Tackling the road safety problems associated with these behaviours involves not only increasing awareness of their consequences, but also enforcing against serial offenders and the worst offences.  As the lead for enforcement, Suffolk Constabulary will continue to maintain robust roads policing activities that target these negative behaviours.

Moving away from the traditional target driven approach to performance, Suffolk Constabulary and its partners will aim to create a shift in public attitude and behaviour to one of habitual compliance with the laws and conventions of the road.  There will be a greater emphasis on enforcement based on professional discretion and judgment, increasing the numbers of potential enforcement interactions that result in driver education.

Where proportionate and appropriate, Suffolk Constabulary will continue to offer remedial education as an alternative to prosecution with a view to increase driver standards and challenge negative behaviour.

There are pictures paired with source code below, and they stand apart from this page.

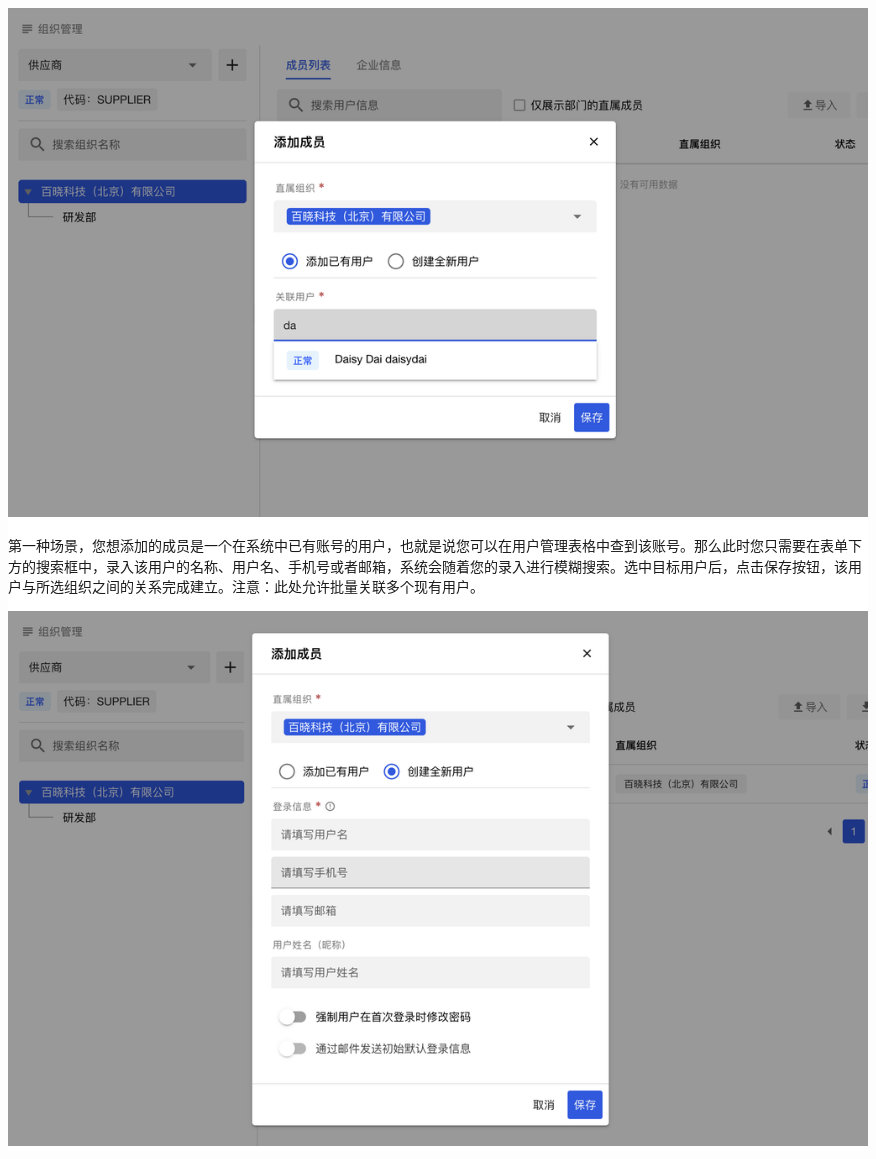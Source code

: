 ![FreeAuth Organization Management - Add Existing Users](/assets/manual/organization-management-add-existing-users.png)

第一种场景，您想添加的成员是一个在系统中已有账号的用户，也就是说您可以在用户管理表格中查到该账号。那么此时您只需要在表单下方的搜索框中，录入该用户的名称、用户名、手机号或者邮箱，系统会随着您的录入进行模糊搜索。选中目标用户后，点击保存按钮，该用户与所选组织之间的关系完成建立。注意：此处允许批量关联多个现有用户。

![FreeAuth Organization Management - Add New Users](/assets/manual/organization-management-add-new-users.png)
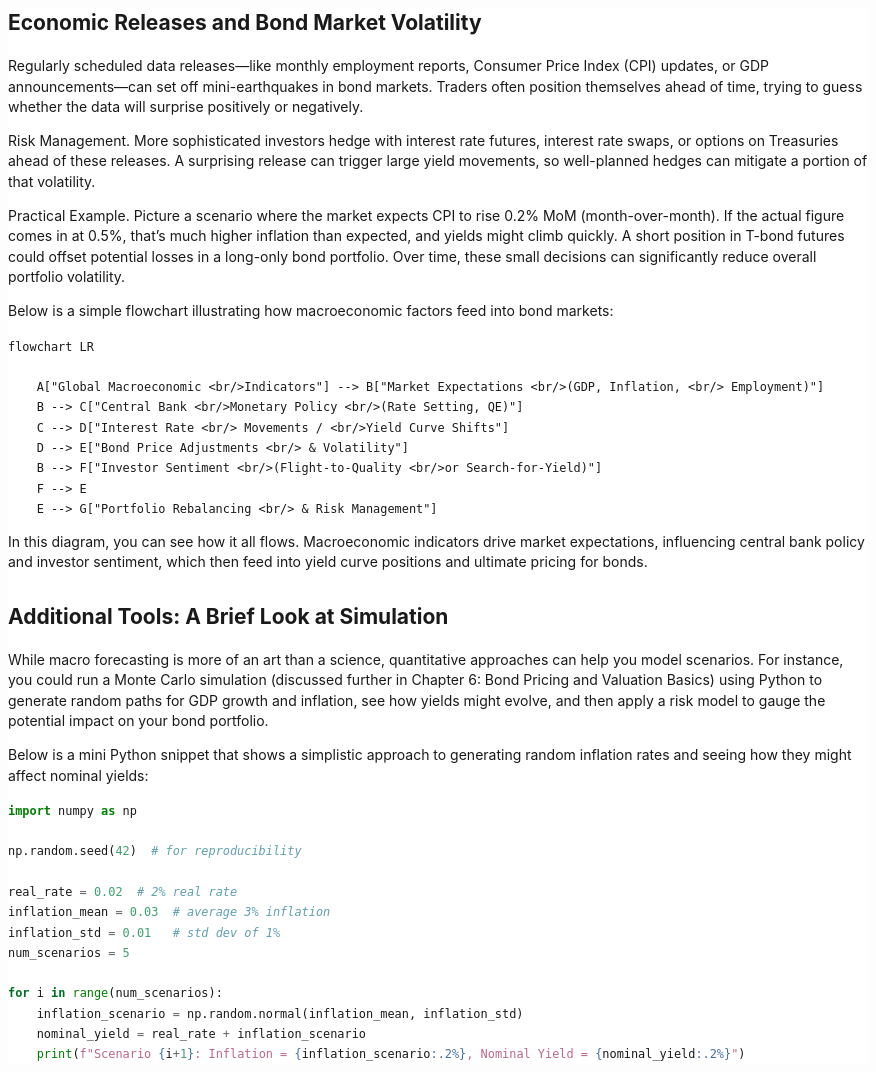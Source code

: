 ## Economic Releases and Bond Market Volatility

Regularly scheduled data releases—like monthly employment reports, Consumer Price Index (CPI) updates, or GDP announcements—can set off mini-earthquakes in bond markets. Traders often position themselves ahead of time, trying to guess whether the data will surprise positively or negatively.

Risk Management. More sophisticated investors hedge with interest rate futures, interest rate swaps, or options on Treasuries ahead of these releases. A surprising release can trigger large yield movements, so well-planned hedges can mitigate a portion of that volatility.

Practical Example. Picture a scenario where the market expects CPI to rise 0.2% MoM (month-over-month). If the actual figure comes in at 0.5%, that’s much higher inflation than expected, and yields might climb quickly. A short position in T-bond futures could offset potential losses in a long-only bond portfolio. Over time, these small decisions can significantly reduce overall portfolio volatility.

Below is a simple flowchart illustrating how macroeconomic factors feed into bond markets:

```mermaid
flowchart LR

    A["Global Macroeconomic <br/>Indicators"] --> B["Market Expectations <br/>(GDP, Inflation, <br/> Employment)"]
    B --> C["Central Bank <br/>Monetary Policy <br/>(Rate Setting, QE)"]
    C --> D["Interest Rate <br/> Movements / <br/>Yield Curve Shifts"]
    D --> E["Bond Price Adjustments <br/> & Volatility"]
    B --> F["Investor Sentiment <br/>(Flight-to-Quality <br/>or Search-for-Yield)"]
    F --> E
    E --> G["Portfolio Rebalancing <br/> & Risk Management"]
```

In this diagram, you can see how it all flows. Macroeconomic indicators drive market expectations, influencing central bank policy and investor sentiment, which then feed into yield curve positions and ultimate pricing for bonds.

## Additional Tools: A Brief Look at Simulation

While macro forecasting is more of an art than a science, quantitative approaches can help you model scenarios. For instance, you could run a Monte Carlo simulation (discussed further in Chapter 6: Bond Pricing and Valuation Basics) using Python to generate random paths for GDP growth and inflation, see how yields might evolve, and then apply a risk model to gauge the potential impact on your bond portfolio.

Below is a mini Python snippet that shows a simplistic approach to generating random inflation rates and seeing how they might affect nominal yields:

```python
import numpy as np

np.random.seed(42)  # for reproducibility

real_rate = 0.02  # 2% real rate
inflation_mean = 0.03  # average 3% inflation
inflation_std = 0.01   # std dev of 1%
num_scenarios = 5

for i in range(num_scenarios):
    inflation_scenario = np.random.normal(inflation_mean, inflation_std)
    nominal_yield = real_rate + inflation_scenario
    print(f"Scenario {i+1}: Inflation = {inflation_scenario:.2%}, Nominal Yield = {nominal_yield:.2%}")
```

Recognising the importance of a safe and secure environment for all Suffolk road users, the Constabulary will continue to engage with local communities making best use of its 29 Safer Neighbourhood Teams (SNTs).  These teams will act as a conduit for all citizens ensuring that local concerns and problems are directed to those best placed to help.  Additionally, Suffolk Constabulary will continue to mentor and support those communities wishing to engage in locally funded community speed watch schemes.

Engineering

In the past Suffolk has already implemented elements of highway improvement, through engineering, such as 30mph speed limits in urban areas, safe routes to schools and “20s Plenty” outside schools.  Suffolk County Council has also implemented ‘shared space’ projects which furthers the aims of sustainable transport.  These approaches are typical of what we should look to be implementing further, including how we design space to make it usable by all modes.  Engineering interventions have been shown to be able to change driver behaviour of road users at specific locations, for example through putting in measures to make speed limits self-enforcing.

Traditionally, the Council’s approach to safety engineering has been to identify and treat sites where there were clusters of KSIs and locations with high levels of slight collisions.  As collisions have decreased on the network, it has proven to be increasingly difficult to find “cluster sites”.  It is anticipated that during the lifetime of the strategy local engineers based in the Council’s area offices will work with enforcement and education colleagues to examine KSI sites, especially those that involve vulnerable road users such as pedestrians and cyclists and to identify and devise appropriate engineering, enforcement and education solutions rather than automatically applying an engineering solution.  If an engineering solution is deemed appropriate then a brief will be prepared for the design and delivery team to implement.

Generally, the emphasis will move to the road user and their behaviours rather than the location of the collision.  For instance, there appears to be an underlying pedestrian problem in urban areas.  It may be the case that an education message targeted via schools, colleges and the media would be the most appropriate means of reaching these road users.

Collision and speed data will be provided to all partners to ensure that they all able to quickly and effectively assess problems.

The Council will continue to carry out safety audits on all highways schemes to ensure that they meet the highest possible road safety standard.

In many cases, parish councils and county councillors will deal with local safety concerns and anxieties with funds from Local Highways budgets.

Monitoring

The strategy will be monitored annually and the Board will receive a joint report from the partners setting out how they have performed and their plans for future years.

It will be important to continue to monitor the distribution of collisions both by road user group and location, and be ready to respond to local concerns.